THE DATA »
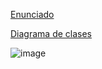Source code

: [Enunciado](https://drive.google.com/file/d/15TJFBvtlLT5qROTZQa4wdokty5pweKgi/view)

[Diagrama de clases](https://drive.google.com/file/d/13J461JYnFnI95z0Pt0NdpW1UXK_Za2z3/view?usp=drive_link)

![image](https://github.com/GSirota/practica-1-dds/assets/83833932/a039d83a-438b-4660-bded-3e410424b41e)

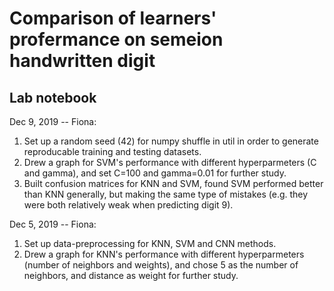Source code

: # Comparison of learners' profermance on semeion handwritten digit
## Lab notebook
Dec 9, 2019 -- Fiona:

1. Set up a random seed (42) for numpy shuffle in util in order to generate reproducable 
training and testing datasets.
2. Drew a graph for SVM's performance with different hyperparmeters (C and gamma), 
and set C=100 and gamma=0.01 for further study.
3. Built confusion matrices for KNN and SVM, found SVM performed better than KNN generally,
but making the same type of mistakes (e.g. they were both relatively weak when predicting digit 9).

Dec 5, 2019 -- Fiona:

1. Set up data-preprocessing for KNN, SVM and CNN methods.
2. Drew a graph for KNN's performance with different hyperparmeters (number of neighbors and weights),
and chose 5 as the number of neighbors, and distance as weight for further study.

EXERCISE REQUIREMENTS »
Everything in the records goes into your answer exactly, except the pictures.

REPLY TO THE TASK »
Source code

: [Enunciado](https://drive.google.com/file/d/15TJFBvtlLT5qROTZQa4wdokty5pweKgi/view)

[Diagrama de clases](https://drive.google.com/file/d/13J461JYnFnI95z0Pt0NdpW1UXK_Za2z3/view?usp=drive_link)

![image](https://github.com/GSirota/practica-1-dds/assets/83833932/a039d83a-438b-4660-bded-3e410424b41e)

Source code

: # Comparison of learners' profermance on semeion handwritten digit
## Lab notebook
Dec 9, 2019 -- Fiona:

1. Set up a random seed (42) for numpy shuffle in util in order to generate reproducable 
training and testing datasets.
2. Drew a graph for SVM's performance with different hyperparmeters (C and gamma), 
and set C=100 and gamma=0.01 for further study.
3. Built confusion matrices for KNN and SVM, found SVM performed better than KNN generally,
but making the same type of mistakes (e.g. they were both relatively weak when predicting digit 9).

Dec 5, 2019 -- Fiona:

1. Set up data-preprocessing for KNN, SVM and CNN methods.
2. Drew a graph for KNN's performance with different hyperparmeters (number of neighbors and weights),
and chose 5 as the number of neighbors, and distance as weight for further study.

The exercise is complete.